• _Input_:
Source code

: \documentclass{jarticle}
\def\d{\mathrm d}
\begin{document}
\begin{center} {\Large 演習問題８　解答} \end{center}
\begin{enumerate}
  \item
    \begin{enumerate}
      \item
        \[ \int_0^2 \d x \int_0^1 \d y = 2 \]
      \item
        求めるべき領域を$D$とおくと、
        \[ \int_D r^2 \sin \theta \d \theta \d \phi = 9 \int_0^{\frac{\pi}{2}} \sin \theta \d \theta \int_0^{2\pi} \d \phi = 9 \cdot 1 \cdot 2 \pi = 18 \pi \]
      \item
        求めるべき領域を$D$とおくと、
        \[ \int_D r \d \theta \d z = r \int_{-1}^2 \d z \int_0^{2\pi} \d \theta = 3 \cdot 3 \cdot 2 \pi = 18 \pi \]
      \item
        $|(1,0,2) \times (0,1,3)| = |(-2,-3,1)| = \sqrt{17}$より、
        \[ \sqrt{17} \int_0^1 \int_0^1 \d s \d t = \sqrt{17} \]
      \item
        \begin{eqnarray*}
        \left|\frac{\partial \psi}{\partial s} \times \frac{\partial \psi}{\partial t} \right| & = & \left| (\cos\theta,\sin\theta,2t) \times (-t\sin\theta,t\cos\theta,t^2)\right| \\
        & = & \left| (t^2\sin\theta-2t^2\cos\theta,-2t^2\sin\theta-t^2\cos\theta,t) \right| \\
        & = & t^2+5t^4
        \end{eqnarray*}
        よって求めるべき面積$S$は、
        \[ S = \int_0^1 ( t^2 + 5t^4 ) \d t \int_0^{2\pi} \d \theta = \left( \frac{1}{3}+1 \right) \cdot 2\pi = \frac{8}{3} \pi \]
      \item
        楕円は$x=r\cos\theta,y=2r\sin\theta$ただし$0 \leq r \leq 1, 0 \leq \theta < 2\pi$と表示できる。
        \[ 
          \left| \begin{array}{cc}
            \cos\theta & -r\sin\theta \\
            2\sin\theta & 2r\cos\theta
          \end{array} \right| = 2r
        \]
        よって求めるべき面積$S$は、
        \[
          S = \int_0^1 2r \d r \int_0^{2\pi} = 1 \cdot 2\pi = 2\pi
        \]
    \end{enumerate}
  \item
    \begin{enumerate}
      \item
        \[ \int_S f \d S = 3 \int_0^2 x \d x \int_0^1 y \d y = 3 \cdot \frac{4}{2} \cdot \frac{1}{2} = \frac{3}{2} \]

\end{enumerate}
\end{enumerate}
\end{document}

• _Your task_: Please copy out every entry word for word.

• _Solution to this task_:
Source code

: \documentclass{jarticle}
\def\d{\mathrm d}
\begin{document}
\begin{center} {\Large 演習問題８　解答} \end{center}
\begin{enumerate}
  \item
    \begin{enumerate}
      \item
        \[ \int_0^2 \d x \int_0^1 \d y = 2 \]
      \item
        求めるべき領域を$D$とおくと、
        \[ \int_D r^2 \sin \theta \d \theta \d \phi = 9 \int_0^{\frac{\pi}{2}} \sin \theta \d \theta \int_0^{2\pi} \d \phi = 9 \cdot 1 \cdot 2 \pi = 18 \pi \]
      \item
        求めるべき領域を$D$とおくと、
        \[ \int_D r \d \theta \d z = r \int_{-1}^2 \d z \int_0^{2\pi} \d \theta = 3 \cdot 3 \cdot 2 \pi = 18 \pi \]
      \item
        $|(1,0,2) \times (0,1,3)| = |(-2,-3,1)| = \sqrt{17}$より、
        \[ \sqrt{17} \int_0^1 \int_0^1 \d s \d t = \sqrt{17} \]
      \item
        \begin{eqnarray*}
        \left|\frac{\partial \psi}{\partial s} \times \frac{\partial \psi}{\partial t} \right| & = & \left| (\cos\theta,\sin\theta,2t) \times (-t\sin\theta,t\cos\theta,t^2)\right| \\
        & = & \left| (t^2\sin\theta-2t^2\cos\theta,-2t^2\sin\theta-t^2\cos\theta,t) \right| \\
        & = & t^2+5t^4
        \end{eqnarray*}
        よって求めるべき面積$S$は、
        \[ S = \int_0^1 ( t^2 + 5t^4 ) \d t \int_0^{2\pi} \d \theta = \left( \frac{1}{3}+1 \right) \cdot 2\pi = \frac{8}{3} \pi \]
      \item
        楕円は$x=r\cos\theta,y=2r\sin\theta$ただし$0 \leq r \leq 1, 0 \leq \theta < 2\pi$と表示できる。
        \[ 
          \left| \begin{array}{cc}
            \cos\theta & -r\sin\theta \\
            2\sin\theta & 2r\cos\theta
          \end{array} \right| = 2r
        \]
        よって求めるべき面積$S$は、
        \[
          S = \int_0^1 2r \d r \int_0^{2\pi} = 1 \cdot 2\pi = 2\pi
        \]
    \end{enumerate}
  \item
    \begin{enumerate}
      \item
        \[ \int_S f \d S = 3 \int_0^2 x \d x \int_0^1 y \d y = 3 \cdot \frac{4}{2} \cdot \frac{1}{2} = \frac{3}{2} \]

\end{enumerate}
\end{enumerate}
\end{document}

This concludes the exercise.